The position was the bridge between her former job working at an ice cream shop — work she took when she was 15 to help support her family — to her current role as an executive assistant and legislative aide to Rep. Mario Diaz-Balart (R-Fla.). During her time on the Hill, her mom was able to send her a bit of extra cash if she needed to buy a nice shirt from Marshall’s, Dos Santos said, but the stipend was essential to her being able to take the position.
Studies have shown that Black and Latino families have accrued much less generational wealth than White households; this lack of financial stability can make it more difficult to support younger family members if they need to move to pursue a job opportunity, much less take on months of unpaid labor in an expensive city.
Treasure Arthur, now a senior consultant at Deloitte, took a paid internship in Lewis’s office in January 2013. Her interest was fiscal policy, and because Lewis served on the House Ways and Means Committee, the Congressional Black Caucus Foundation paired Arthur with the congressman.
Arthur received $1,000 a month, in addition to having her housing covered. She shared a one-bedroom apartment with three other women, working 40 hours a week, as well as attending mandatory CBCF programs.
“I wouldn’t have been able to obtain part-time work while doing that particular internship,” Arthur, who is Black, said.
When her paid internship was up, Arthur, at the time a recent Emory University graduate, continued working in the office, unpaid, as she searched for a job.
She racked up $20,000 in credit card debt over the course of 2013, during which she spent 6 months interning. She’s still paying it off today. This shapes the advice she gives interns who come to Congress: They qualify for food stamps and affordable housing, and they can tap those programs if they need them.

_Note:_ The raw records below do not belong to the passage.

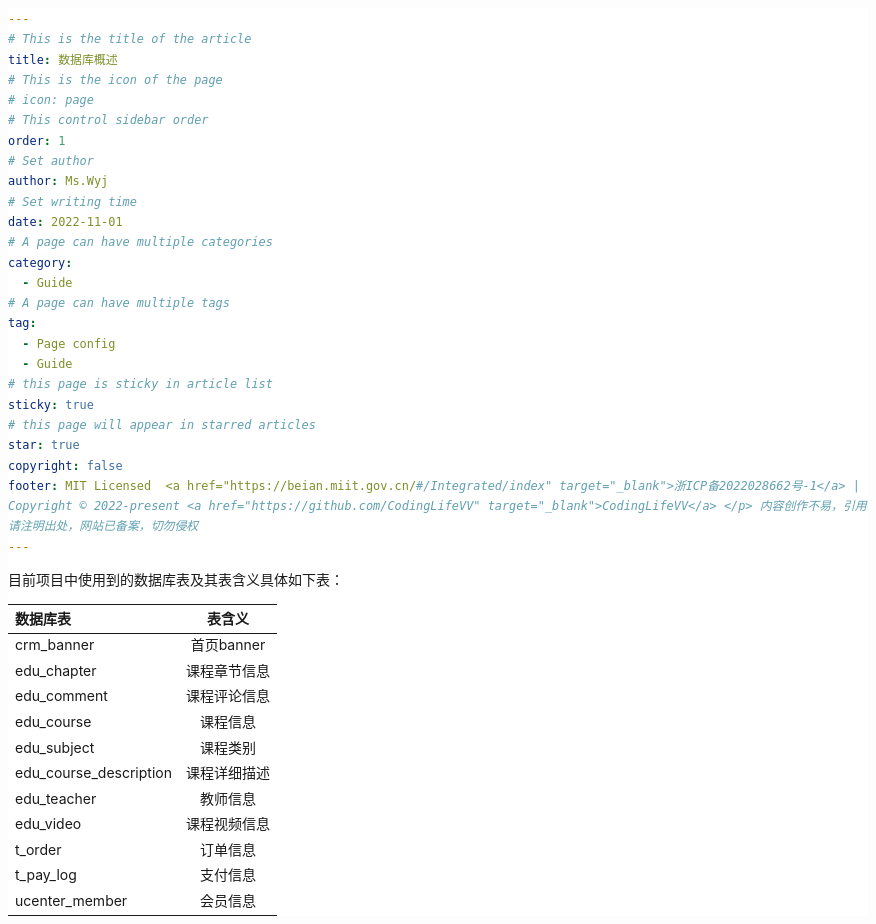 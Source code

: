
 ```yaml
---
# This is the title of the article
title: 数据库概述
# This is the icon of the page
# icon: page
# This control sidebar order
order: 1
# Set author
author: Ms.Wyj
# Set writing time
date: 2022-11-01
# A page can have multiple categories
category:
  - Guide
# A page can have multiple tags
tag:
  - Page config
  - Guide
# this page is sticky in article list
sticky: true
# this page will appear in starred articles
star: true
copyright: false
footer: MIT Licensed  <a href="https://beian.miit.gov.cn/#/Integrated/index" target="_blank">浙ICP备2022028662号-1</a> | Copyright © 2022-present <a href="https://github.com/CodingLifeVV" target="_blank">CodingLifeVV</a> </p> 内容创作不易，引用请注明出处，网站已备案，切勿侵权
---
```






目前项目中使用到的数据库表及其表含义具体如下表：

| 数据库表               |    表含义    |
| :--------------------- | :----------: |
| crm_banner             |  首页banner  |
| edu_chapter            | 课程章节信息 |
| edu_comment            | 课程评论信息 |
| edu_course             |   课程信息   |
| edu_subject            |   课程类别   |
| edu_course_description | 课程详细描述 |
| edu_teacher            |   教师信息   |
| edu_video              | 课程视频信息 |
| t_order                |   订单信息   |
| t_pay_log              |   支付信息   |
| ucenter_member         |   会员信息   |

“They kind of have to get out of that student mind-set into a ‘I’m a low-income worker’ mind-set,” she said.
She also noted that the dearth of women of color in staffing roles, especially well-paid ones, at the time also prompted her to hunt for work outside of Congress. It wasn’t exactly a ceiling, Arthur said, but the lack of representation made her wonder if the “the juice was worth the squeeze.”
Dos Santos, the former intern for Ros-Lethinen, noted that the internship pipeline wasn’t just important for future staffing. It’s an important part of political engagement, and it could increase civic knowledge among certain communities of color, who may already feel more disconnected from the political process.
“We have to get out of the beltway,” said CHLI president Mary Ann Gomez Orta. She advocated more targeted outreach from offices with diverse constituencies, noting that many people outside of D.C. aren’t aware such paid opportunities exist.
“We all know someone who missed out on an opportunity because what they really wanted is an internship and the employer didn’t offer a paid internship,” said Gomez Orta. “We all missed out on that person’s contribution. We are turning our back on wonderful students who could offer so much.”
White, the former Lewis intern, wishes there were more direct outreach to communities of color, including outside of elite, private universities. As it stands, the congressional internship program was “never designed for students of color,” she said.
“You just have to be very well supported to do that opportunity and to do it in a way that will ultimately benefit you,” she said.
White knows that some people may look at her months of eating frozen lasagna as a sort of character-building exercise: a necessary paying of dues. White, who is now co-director of the Birth Equity Advocacy Project, said she just doesn’t see a reason for students to continue to go through what she went through.
“That is so unrealistic and it’s so not practical. And I honestly, if I didn’t have to work that hard, I possibly could have had even more experiences.”